Из кино исчезли бедные и умеренные — за исключением бомжей, для благотворительности и косноязычных философских сентенций. Ушли в небытие однокомнатные квартиры, булочные, общественный транспорт, обеденный перерыв, школа, поликлиника и некогда вожделенный знак преуспеяния автомобиль «жигули» — все дюжинное, будничное и заурядное. Народились в гигантском количестве боссы рекламных агентств и элитные няни (специальности, позволяющие в глазах миллионов получить миллион, ничего не умея и не делая). В каждом пятом сценарии, приходящем в сериальский концерн «Амедиа», присутствует Хоттабыч (т. е. что хочешь в любом количестве забесплатно). В каждом третьем — наследство (т. е. мешок даровых денег на голову), хотя люди, способные оставить последышу мешок золотых, в России еще не состарились, и тема раздела их капиталов будет неактуальной еще как минимум лет 15[11]. Зритель желает всего, сразу и даром — отчего густыми сорняками заполняют ниву скорошвейки Руслана Бальтцера «Даже не думай», «Мечтать не вредно» и т. д. Это он сегодня король и звезда массового рынка, а не исследуемый СМИ самовольщик Балабанов и не пригретый гранд-фестивалями Звягинцев.

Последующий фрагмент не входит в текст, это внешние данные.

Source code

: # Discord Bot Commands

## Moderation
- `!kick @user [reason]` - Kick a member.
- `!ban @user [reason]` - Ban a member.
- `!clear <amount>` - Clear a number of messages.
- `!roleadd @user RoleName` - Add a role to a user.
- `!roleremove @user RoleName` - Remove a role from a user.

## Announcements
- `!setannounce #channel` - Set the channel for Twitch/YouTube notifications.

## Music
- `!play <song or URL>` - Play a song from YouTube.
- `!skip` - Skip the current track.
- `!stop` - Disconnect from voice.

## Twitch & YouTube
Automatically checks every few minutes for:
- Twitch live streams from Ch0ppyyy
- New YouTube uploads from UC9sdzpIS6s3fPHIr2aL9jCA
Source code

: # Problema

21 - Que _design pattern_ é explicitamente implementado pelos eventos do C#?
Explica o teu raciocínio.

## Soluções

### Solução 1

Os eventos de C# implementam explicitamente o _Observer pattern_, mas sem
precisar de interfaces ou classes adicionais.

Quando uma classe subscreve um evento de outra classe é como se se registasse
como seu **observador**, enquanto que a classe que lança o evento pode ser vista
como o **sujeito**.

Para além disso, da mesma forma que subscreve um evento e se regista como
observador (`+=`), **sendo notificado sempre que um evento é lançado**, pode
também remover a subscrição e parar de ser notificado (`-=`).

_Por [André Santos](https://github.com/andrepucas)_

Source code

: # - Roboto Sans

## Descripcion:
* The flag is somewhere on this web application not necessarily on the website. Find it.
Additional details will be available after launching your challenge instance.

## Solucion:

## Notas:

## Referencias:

Сбылась мечта либеральных диссидентов о мире без вранья, государства и принудиловки, — а они ее не признали, обозвав наследием кровавого большевизма. Нет, милые, именно за это вы и боролись, за пробки из иномарок, оловянные глаза ментов и поборы за все, что в нормальных странах делается бесплатно или не делается вовсе. Паратов с его царственным измывательством над нижними чинами вернулся, виртуозно прострелив часы. «Так и надо, — говорит, — идти, не страшась пути».
И пускает бесстрашных Ларис в орлянку.
1986. Дружба народов
К 25-летию волнений в Алма-Ате
В последних числах декабря 1986-го замполиты воинских частей собирали в клубах полковых казахов — щупать на лояльность и протестные настроения. Державшихся гуртом норовили расселить по разным углам казарм, землячества разослать по командировкам. Снаружи быстро докатилось, что Алма-Ата встала дыбом.
Бунтовались против присланного на замену первому секретарю Кунаеву русского Колбина. Общественность вполголоса одобряла: казахов знали за ребят правильных, а Москва опять дурит, мало ей водки.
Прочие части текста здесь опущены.